(DATA PROVIDED)

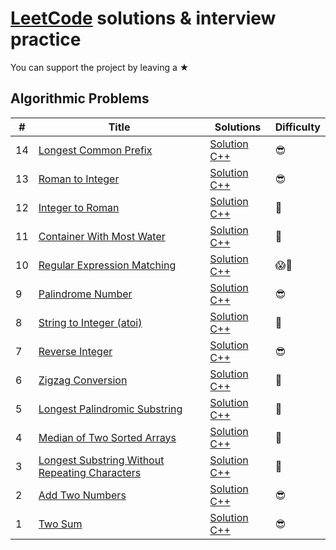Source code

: # [LeetCode](https://leetcode.com/problemset/algorithms/) solutions & interview practice

You can support the project by leaving a &#9733; 



## Algorithmic Problems

|  #  |      Title     |   Solutions   | Difficulty  
|-----|----------------|---------------|-------------
|14|[Longest Common Prefix](https://leetcode.com/problems/longest-common-prefix/)|[Solution C++](../master/cpp/14/Solution.cpp)|😎|
|13|[Roman to Integer](https://leetcode.com/problems/roman-to-integer/)|[Solution C++](../master/cpp/13/Solution.cpp)|😎|
|12|[Integer to Roman](https://leetcode.com/problems/integer-to-roman/)|[Solution C++](../master/cpp/12/Solution.cpp)|🤔|
|11|[Container With Most Water](https://leetcode.com/problems/container-with-most-water/)|[Solution C++](../master/cpp/11/Solution.cpp)|🤔|
|10|[Regular Expression Matching](https://leetcode.com/problems/regular-expression-matching/)|[Solution C++](../master/cpp/10/Solution.cpp)|😱🤯|
|9|[Palindrome Number](https://leetcode.com/problems/palindrome-number/)|[Solution C++](../master/cpp/9/Solution.cpp)|😎|
|8|[String to Integer (atoi)](https://leetcode.com/problems/string-to-integer-atoi/)|[Solution C++](../master/cpp/8/Solution.cpp)|🤔|
|7|[Reverse Integer](https://leetcode.com/problems/reverse-integer/)|[Solution C++](../master/cpp/7/Solution.cpp)|😎|
|6|[Zigzag Conversion](https://leetcode.com/problems/zigzag-conversion/)|[Solution C++](../master/cpp/6/Solution.cpp)|🤔|
|5|[Longest Palindromic Substring](https://leetcode.com/problems/longest-palindromic-substring/)|[Solution C++](../master/cpp/5/Solution.cpp)|🤔|
|4|[Median of Two Sorted Arrays](https://leetcode.com/problems/median-of-two-sorted-arrays/)|[Solution C++](../master/cpp/4/Solution.cpp)|🤯|
|3|[Longest Substring Without Repeating Characters](https://leetcode.com/problems/longest-substring-without-repeating-characters/)|[Solution C++](../master/cpp/3/Solution.cpp)|🤔| 
|2|[Add Two Numbers](https://leetcode.com/problems/add-two-numbers/)|[Solution C++](../master/cpp/2/Solution.cpp)|😎|
|1|[Two Sum](https://leetcode.com/problems/two-sum/)|[Solution C++](../master/cpp/1/Solution.cpp)|😎|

(End DATA PROVIDED)

• [ACTIVITY]: For each line above that contains "Roman", add one to a count, then state only the final number.

• [SOLUTION TO THE PROBLEM]: 2